Estaba comiendo el otro día con un compañero, cuando me dijo un tanto desanimado: “La gente parece estar bastante desquiciada”. Empezamos a relatar pequeñas anécdotas, personales y ajenas, acerca del comportamiento de personas (y, ¡por qué no!, también el nuestro), que les hacen, en ocasiones, vivir con una cierta desazón e inquietud por las cosas más cotidianas (el trabajo, la relación familiar…), y viven con urgencia lo que no es tal, y se despreocupan, por otro lado, de lo que sí merece la pena. Los telediarios nos bombardean con noticias estresantes (terrorismo, malos tratos, desencantos…). Aunque, también aparece la cara amable del “asunto”. Así, se nos habla del progreso de las ciencias, del éxito de los famosos, y las formas “sencillas” de obtener dinero y reconocimiento. En definitiva, ese desquicio parece “estar a caballo” entre lo que estamos llamados a ser, y de lo que realmente vivimos.

Necesitamos más sosiego y tranquilidad. “Yo me la llevaré al desierto, le hablaré al corazón”. Hay cosas que sólo se entienden desde el silencio. Cosas que ningún psicólogo o economista puede resolver, cosas que dependen exclusivamente de nosotros… y de Aquel que nos conoce. No podemos depender sólo del activismo, porque, no siendo máquinas, en algún momento haremos “crack” y nos romperemos. Ese desequilibrio que tantos viven les lleva a una huída hacia delante que, en tantas ocasiones, no para en las repercusiones (en nosotros, y en las personas que nos rodean). Y, a pesar de lo que digan muchos, tenemos un interior que necesita su propio alimento. Ese “manjar” se llama silencio. De una manera muy expresiva lo dice san Pablo en la segunda carta a los Corintios: “Sois una carta de Cristo, redactada por nuestro ministerio, escrita no con tinta, sino con el Espíritu de Dios vivo; no en tablas de piedra, sino en las tablas de carne del corazón”. Y lo que está en el corazón no se resuelve con dispersión ni actividad, sino que es necesaria esa presencia permanente de Dios (como la tinta de la que habla el Apóstol) que aquieta las pasiones desordenadas, y nos hace ponderar los acontencimientos y las personas en el orden que les corresponde.

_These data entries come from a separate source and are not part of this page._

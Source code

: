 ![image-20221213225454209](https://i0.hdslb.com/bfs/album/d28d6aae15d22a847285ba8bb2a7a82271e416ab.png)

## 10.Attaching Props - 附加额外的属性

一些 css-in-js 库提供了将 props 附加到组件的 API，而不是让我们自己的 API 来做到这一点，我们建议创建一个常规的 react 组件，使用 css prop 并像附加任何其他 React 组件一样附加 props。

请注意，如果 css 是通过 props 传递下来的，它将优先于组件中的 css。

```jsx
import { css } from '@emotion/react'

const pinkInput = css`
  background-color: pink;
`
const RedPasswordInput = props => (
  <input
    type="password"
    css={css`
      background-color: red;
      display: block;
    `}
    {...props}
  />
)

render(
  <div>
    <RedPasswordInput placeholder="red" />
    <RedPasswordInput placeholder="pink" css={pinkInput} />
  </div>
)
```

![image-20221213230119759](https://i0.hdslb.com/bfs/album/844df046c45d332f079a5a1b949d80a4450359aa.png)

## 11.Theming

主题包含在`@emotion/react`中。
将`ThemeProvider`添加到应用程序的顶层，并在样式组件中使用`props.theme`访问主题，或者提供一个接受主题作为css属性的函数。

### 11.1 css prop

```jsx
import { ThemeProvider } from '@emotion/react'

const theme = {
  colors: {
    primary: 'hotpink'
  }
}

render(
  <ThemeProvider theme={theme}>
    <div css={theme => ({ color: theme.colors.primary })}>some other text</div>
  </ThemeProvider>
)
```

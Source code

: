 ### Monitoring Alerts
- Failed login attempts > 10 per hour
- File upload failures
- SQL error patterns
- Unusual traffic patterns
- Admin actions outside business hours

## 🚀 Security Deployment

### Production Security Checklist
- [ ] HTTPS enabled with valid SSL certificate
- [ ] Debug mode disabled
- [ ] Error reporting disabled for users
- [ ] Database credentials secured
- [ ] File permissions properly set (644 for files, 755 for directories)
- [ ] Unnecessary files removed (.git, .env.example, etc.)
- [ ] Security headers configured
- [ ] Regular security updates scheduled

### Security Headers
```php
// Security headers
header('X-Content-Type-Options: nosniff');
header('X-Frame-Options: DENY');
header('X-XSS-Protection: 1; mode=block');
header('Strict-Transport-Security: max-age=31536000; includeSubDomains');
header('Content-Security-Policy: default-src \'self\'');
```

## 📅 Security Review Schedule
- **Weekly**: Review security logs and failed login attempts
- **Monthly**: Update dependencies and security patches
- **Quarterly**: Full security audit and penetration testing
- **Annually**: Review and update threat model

“¿Es que pueden ayunar los amigos del novio, mientras el novio está con ellos?”. Da la impresión de que no sabemos difrutar con lo que tenemos, aunque sea en pequeñas cosas. Si hiciéramos un balance de lo positivo y negativo que tenemos en nuestra vida, la balanza de lo bueno haría notar su peso extraordinario. Pero nos pueden los subjetivismos, las añoranzas de un tiempo pasado, los vacíos afectivos, las hipocondrías y todo tipo de devaneos pesimistas. Ver lo bueno en el mundo es percibir la huella de Dios sobre toda la Creación. Cristo se ha quedado con nosotros (cada día en la Eucaristía), y olvidamos alimentar nuestra esperanza en ese milagro que, más allá de un mero símbolo, se trata de una verdadera unión esponsal de la que no sabemos “sacar partido”. Igual que a la hora de tomar una decisión importante necesitamos reflexionar y un cierto tiempo (silencio), no podemos acudir con precipitación al banquete de bodas que se nos ofrece en cada Misa. Saborear cada uno de los gestos y palabras que se nos ofrecen en el altar, necesita de nuestro silencio interior para que Cristo encuentre el lugar adecuado donde cubrir nuestros límites con la “impaciencia” de su amor.

La Virgen, esposa del Espíritu Santo, sabía reconocer, en tantos silencios que le acompañaron a lo largo de su vida, la presencia constante de Dios… ¿Te imaginas a nuestra Madre deprimida ante una contradicción? Ella, antes que nada, ponderó en su corazón la dicha permanente del amor de Dios que nunca defrauda.